Non so se sono riuscito a spiegarmi bene, ho appena la quinta elementare nonostante la presunzione di diventare scrittore come te. Scrivo poesie, racconti, ho fatto anche un romanzo e ne sto scrivendo un altro proprio sul tema della truffa di cui sopra. E le rinunce sono proprio i divertimenti, il sonno necessario, il poco riposo. Da otto anni sono anche sposato ed ho una magnifica bimba che spero di allevare come avrei preferito allevassero anche me.
Tino Ramelli – via Di Giovanni 4, Piacenza
*****
Penso che queste siano le prime di una serie abbastanza lunga di lettere. Ne sono contento perché questo argomento del rapporto tra cristianesimo e marxismo, nella sua genericità, nella sua ampiezza, e, se vogliamo, nella sua assurdità, si presta a un gran numero di osservazioni e di excursus.
Osservate in tutte e tre queste lettere – in quella, un po’ rozza, firmata L. C. G., molto probabilmente un operaio, in quella, un po’ conformistica, del giovane universitario Marò, e in quella, esperta ed elegante, di Tino Ramelli (in cui subodoro, com’egli spera, doti di scrittore) – osservate come in tutte queste tre lettere sia rintracciabile una specie di «naturalezza» nello spiegare il tradimento del borghese (cattolico) che diventa marxista: una «naturalezza» che tende a alleggerire, o addirittura, a svelenire il problema.
Nella prima lettera troviamo proprio quello che si dice una tautologia: cioè una spiegazione della cosa con la cosa. Perché uno diventa marxista? Perché diventa marxista. Perché c’è un moto della coscienza che spinge uno a «tradire» la sua classe sociale? Perché i «moti» ci son sempre stati e sempre ci saranno. Eh, no! Non c’è niente che si spieghi col solo fatto di esserci. Molte volte, anzi, quasi sempre, le cose naturali sono le più complicate, i sintomi più comuni i più significanti.

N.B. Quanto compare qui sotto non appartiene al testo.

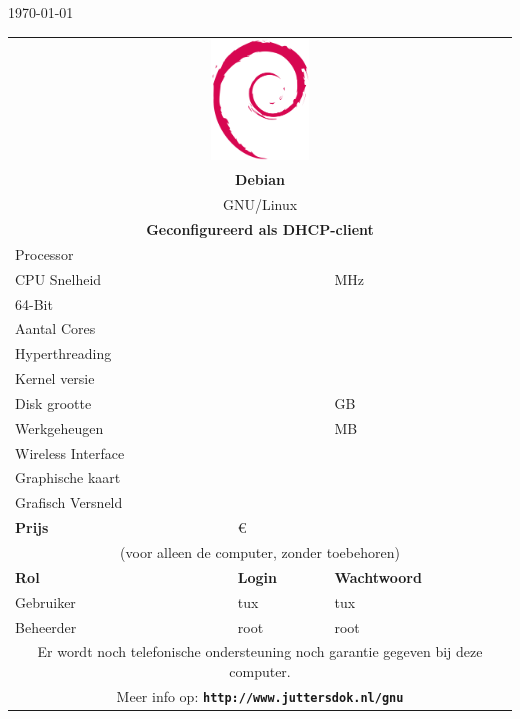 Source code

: \documentclass[a4paper,14pt]{extarticle}
\begin{document}

\centerline{\today}
\vskip 0.5cm
\begin{center}
	\begin{tabular}{ |p{6cm}| p{6cm}| l| }
	\multicolumn{3}{c}{\includegraphics[width=0.2\textwidth]{swirl}} \\
	\multicolumn{3}{c}{\Huge\bf{Debian \debiancode{} \debianversion}}\\
	\multicolumn{3}{c}{\LARGE{GNU/Linux}}\\
	\multicolumn{3}{c}{\bf Geconfigureerd als DHCP-client}\\
	\hline
	Processor & \multicolumn{2}{l|}{\cpumodel{}}  \\
	CPU Snelheid & \cpuspeed{} & MHz \\
	64-Bit & \bitssixtyfour{} & \\
	Aantal Cores & \corecount{} & \\
	Hyperthreading & \hyperthreading{} & \\
	Kernel versie & {} & \\
	Disk grootte & \disksize{} & GB \\
	Werkgeheugen & \memsize{} & MB \\
	Wireless Interface & \wireless & \\
	Graphische kaart & \multicolumn{2}{l|}{\graphics{}}  \\
	Grafisch Versneld & \accelerated{} & \\
	\hline
	{\bf Prijs}		& \euro{}{\price{}} &  \\
	\hline
	\multicolumn{3}{|c|}{(voor alleen de computer, zonder toebehoren)}\\
	\hline
	\hline
	\textbf{Rol} & \textbf{Login} & \textbf{Wachtwoord} \\
	\hline
	Gebruiker    & tux            & tux \\
	Beheerder    & root					  & root \\
	\hline
	\multicolumn{3}{c}{Er wordt noch telefonische ondersteuning noch garantie gegeven bij deze computer.}\\
	\multicolumn{3}{c}{Meer info op: \textbf{\texttt{http://www.juttersdok.nl/gnu}}}\\

\end{tabular}
\end{center}
\end{document}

Questo «moto» – così semplice se visto «dopo» – è, nella sua fenomenologia, un fatto molto complesso: come tutti gli atti mistici o ascetici. Non vorrei usare delle parole troppo grosse, e non vorrei essere frainteso. Bisogna tener conto che io in questo momento ho sotto il microscopio questo «moto», isolato da tutto quello che c’è prima e tutto quello che c’è dopo: e quindi esso assume ai miei occhi una specie di sproporzione. Atto mistico o ascetico, ho detto: ed è così. Perché, una volta compiuto il passaggio, non c’è più, al livello storico e logico, nessuna possibilità di ricambio o di confronto tra cristianesimo borghese e marxismo. Su questo non vorrei si facessero degli equivoci. Nel momento ideale – che è sempre, idealmente, graduato – in cui uno passa da uno stato all’altro, nega tutto il suo stato precedente: quindi nega sé stesso, come prodotto di un periodo storico o di una cultura: e questa negazione, palingenetica, di sé, è ascetica.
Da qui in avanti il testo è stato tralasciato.